Given information
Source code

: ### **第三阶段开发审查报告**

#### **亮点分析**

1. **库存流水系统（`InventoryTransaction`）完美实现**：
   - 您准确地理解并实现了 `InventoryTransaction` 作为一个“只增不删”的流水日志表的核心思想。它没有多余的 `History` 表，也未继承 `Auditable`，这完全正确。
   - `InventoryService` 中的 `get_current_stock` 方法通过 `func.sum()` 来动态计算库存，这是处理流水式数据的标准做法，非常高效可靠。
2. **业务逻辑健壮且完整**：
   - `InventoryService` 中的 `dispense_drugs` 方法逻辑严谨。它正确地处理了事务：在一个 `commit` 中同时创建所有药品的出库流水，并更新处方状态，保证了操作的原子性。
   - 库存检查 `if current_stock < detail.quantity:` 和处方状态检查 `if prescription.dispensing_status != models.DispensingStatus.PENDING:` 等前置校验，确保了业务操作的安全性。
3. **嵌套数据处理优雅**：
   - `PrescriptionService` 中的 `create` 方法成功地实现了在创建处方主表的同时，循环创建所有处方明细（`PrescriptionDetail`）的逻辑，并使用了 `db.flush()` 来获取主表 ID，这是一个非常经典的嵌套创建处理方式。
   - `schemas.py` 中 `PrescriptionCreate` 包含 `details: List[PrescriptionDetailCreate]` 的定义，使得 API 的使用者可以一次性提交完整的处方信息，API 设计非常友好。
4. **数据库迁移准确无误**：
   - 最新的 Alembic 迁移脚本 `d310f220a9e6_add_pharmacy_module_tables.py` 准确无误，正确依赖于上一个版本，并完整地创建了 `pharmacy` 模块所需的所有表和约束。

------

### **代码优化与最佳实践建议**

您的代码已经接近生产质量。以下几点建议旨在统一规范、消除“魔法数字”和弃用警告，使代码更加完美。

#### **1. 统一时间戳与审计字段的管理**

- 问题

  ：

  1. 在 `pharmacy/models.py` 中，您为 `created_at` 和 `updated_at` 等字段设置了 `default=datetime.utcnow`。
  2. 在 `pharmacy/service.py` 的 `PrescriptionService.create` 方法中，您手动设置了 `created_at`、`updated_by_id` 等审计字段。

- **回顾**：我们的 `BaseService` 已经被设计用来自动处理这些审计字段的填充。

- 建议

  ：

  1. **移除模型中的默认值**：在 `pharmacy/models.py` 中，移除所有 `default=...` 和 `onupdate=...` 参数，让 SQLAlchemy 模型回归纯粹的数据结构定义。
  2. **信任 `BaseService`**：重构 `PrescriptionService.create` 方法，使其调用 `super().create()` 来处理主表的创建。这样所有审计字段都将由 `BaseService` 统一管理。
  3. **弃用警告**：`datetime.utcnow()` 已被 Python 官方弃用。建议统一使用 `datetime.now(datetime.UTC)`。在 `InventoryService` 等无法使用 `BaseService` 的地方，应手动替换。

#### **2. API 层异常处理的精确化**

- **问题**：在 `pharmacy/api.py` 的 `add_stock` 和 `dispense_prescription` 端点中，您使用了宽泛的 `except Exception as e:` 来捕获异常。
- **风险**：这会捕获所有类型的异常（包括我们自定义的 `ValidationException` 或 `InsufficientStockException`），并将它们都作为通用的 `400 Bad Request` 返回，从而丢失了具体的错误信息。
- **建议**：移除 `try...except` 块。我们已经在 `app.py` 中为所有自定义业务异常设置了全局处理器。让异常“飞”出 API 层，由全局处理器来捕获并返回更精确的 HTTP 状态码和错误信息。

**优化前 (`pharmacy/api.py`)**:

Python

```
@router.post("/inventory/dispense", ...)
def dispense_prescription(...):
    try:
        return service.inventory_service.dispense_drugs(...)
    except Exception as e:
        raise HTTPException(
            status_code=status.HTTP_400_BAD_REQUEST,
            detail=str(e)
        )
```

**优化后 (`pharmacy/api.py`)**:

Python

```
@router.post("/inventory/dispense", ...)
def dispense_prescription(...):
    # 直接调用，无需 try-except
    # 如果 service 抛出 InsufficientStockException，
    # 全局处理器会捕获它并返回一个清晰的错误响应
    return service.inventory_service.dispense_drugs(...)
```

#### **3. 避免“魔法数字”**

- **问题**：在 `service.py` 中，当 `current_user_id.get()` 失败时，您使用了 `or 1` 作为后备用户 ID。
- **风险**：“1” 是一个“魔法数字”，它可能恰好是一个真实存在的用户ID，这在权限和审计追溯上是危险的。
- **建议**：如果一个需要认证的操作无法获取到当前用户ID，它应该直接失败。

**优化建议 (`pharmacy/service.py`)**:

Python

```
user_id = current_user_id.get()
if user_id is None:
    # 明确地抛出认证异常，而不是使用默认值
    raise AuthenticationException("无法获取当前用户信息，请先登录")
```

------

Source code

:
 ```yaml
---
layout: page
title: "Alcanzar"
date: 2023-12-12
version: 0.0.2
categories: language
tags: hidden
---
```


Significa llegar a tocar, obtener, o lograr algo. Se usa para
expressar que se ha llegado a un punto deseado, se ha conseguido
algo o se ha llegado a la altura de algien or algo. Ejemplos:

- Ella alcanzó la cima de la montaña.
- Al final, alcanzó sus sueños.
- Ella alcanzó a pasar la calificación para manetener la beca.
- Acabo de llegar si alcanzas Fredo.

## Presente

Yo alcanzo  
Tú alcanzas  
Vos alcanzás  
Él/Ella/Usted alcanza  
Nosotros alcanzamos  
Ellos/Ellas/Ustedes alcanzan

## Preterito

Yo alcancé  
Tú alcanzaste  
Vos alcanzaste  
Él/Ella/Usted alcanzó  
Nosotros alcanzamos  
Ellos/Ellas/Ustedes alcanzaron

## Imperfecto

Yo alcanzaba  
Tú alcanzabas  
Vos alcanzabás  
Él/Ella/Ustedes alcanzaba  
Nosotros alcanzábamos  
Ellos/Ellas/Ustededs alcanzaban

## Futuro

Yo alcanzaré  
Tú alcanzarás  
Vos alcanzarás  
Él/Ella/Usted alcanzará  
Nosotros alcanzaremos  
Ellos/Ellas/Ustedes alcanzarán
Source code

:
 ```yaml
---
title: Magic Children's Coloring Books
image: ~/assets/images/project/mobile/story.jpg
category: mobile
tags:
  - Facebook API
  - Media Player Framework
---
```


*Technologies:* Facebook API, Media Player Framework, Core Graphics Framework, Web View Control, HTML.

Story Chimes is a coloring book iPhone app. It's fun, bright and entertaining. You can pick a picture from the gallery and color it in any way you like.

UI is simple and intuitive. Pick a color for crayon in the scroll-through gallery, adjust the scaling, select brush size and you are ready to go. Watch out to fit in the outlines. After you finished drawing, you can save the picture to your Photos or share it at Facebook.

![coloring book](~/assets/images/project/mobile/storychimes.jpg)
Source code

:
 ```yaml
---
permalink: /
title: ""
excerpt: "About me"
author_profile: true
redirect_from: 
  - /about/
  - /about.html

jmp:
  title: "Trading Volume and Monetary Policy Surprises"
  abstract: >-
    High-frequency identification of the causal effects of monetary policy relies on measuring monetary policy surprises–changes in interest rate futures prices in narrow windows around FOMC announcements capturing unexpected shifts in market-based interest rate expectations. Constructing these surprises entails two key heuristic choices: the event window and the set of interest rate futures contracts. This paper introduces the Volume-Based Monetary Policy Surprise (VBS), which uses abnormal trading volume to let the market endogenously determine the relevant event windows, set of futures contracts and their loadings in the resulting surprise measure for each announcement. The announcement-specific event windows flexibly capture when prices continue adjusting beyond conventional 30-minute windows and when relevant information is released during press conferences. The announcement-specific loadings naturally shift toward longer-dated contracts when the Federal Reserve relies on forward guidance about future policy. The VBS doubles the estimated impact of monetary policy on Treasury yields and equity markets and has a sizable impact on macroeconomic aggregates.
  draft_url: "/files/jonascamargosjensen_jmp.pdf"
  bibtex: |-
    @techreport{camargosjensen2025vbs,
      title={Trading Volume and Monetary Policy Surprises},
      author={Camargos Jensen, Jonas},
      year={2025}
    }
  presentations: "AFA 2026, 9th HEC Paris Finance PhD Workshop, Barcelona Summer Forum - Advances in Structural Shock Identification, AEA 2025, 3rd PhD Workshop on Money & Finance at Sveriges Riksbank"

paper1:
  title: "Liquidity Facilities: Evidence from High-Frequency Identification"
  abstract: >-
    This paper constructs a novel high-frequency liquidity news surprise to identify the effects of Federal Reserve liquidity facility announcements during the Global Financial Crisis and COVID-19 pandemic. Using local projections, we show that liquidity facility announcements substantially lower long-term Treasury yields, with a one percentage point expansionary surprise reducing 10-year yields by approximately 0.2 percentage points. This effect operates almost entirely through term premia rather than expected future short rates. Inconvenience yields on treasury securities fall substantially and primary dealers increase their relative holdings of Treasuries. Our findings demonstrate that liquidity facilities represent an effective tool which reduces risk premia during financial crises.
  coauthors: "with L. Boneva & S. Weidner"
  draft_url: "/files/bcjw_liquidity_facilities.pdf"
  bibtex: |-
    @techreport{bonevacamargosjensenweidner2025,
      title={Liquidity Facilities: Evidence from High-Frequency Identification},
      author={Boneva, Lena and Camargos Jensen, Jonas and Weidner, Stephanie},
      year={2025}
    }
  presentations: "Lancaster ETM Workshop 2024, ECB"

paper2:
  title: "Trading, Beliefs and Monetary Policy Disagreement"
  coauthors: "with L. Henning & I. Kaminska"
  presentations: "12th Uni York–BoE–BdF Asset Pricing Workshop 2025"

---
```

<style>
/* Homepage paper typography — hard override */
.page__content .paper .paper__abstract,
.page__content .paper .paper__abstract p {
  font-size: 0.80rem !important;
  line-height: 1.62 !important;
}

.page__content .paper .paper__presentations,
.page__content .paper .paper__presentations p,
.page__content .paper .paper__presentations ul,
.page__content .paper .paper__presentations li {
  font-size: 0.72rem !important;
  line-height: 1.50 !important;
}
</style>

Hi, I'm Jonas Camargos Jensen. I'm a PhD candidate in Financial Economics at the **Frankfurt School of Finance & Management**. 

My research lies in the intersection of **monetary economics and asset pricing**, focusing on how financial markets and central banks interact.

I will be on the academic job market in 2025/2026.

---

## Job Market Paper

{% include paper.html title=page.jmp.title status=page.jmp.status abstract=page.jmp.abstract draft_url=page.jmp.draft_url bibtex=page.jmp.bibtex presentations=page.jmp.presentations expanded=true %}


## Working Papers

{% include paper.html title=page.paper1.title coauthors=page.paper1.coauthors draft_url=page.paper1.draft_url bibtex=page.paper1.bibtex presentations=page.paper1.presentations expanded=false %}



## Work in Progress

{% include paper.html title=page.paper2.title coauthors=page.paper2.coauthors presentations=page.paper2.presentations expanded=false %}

What to do
Here the output must be the lines above from the line with "Él/Ella/Usted alcanzó" to the line with "Story Chimes is", both included, duplicated word for word and nothing else.

Response box
Él/Ella/Usted alcanzó  
Nosotros alcanzamos  
Ellos/Ellas/Ustedes alcanzaron

## Imperfecto

Yo alcanzaba  
Tú alcanzabas  
Vos alcanzabás  
Él/Ella/Ustedes alcanzaba  
Nosotros alcanzábamos  
Ellos/Ellas/Ustededs alcanzaban

## Futuro

Yo alcanzaré  
Tú alcanzarás  
Vos alcanzarás  
Él/Ella/Usted alcanzará  
Nosotros alcanzaremos  
Ellos/Ellas/Ustedes alcanzarán
Source code

:
 ```yaml
---
title: Magic Children's Coloring Books
image: ~/assets/images/project/mobile/story.jpg
category: mobile
tags:
  - Facebook API
  - Media Player Framework
---
```


*Technologies:* Facebook API, Media Player Framework, Core Graphics Framework, Web View Control, HTML.

Story Chimes is a coloring book iPhone app. It's fun, bright and entertaining. You can pick a picture from the gallery and color it in any way you like.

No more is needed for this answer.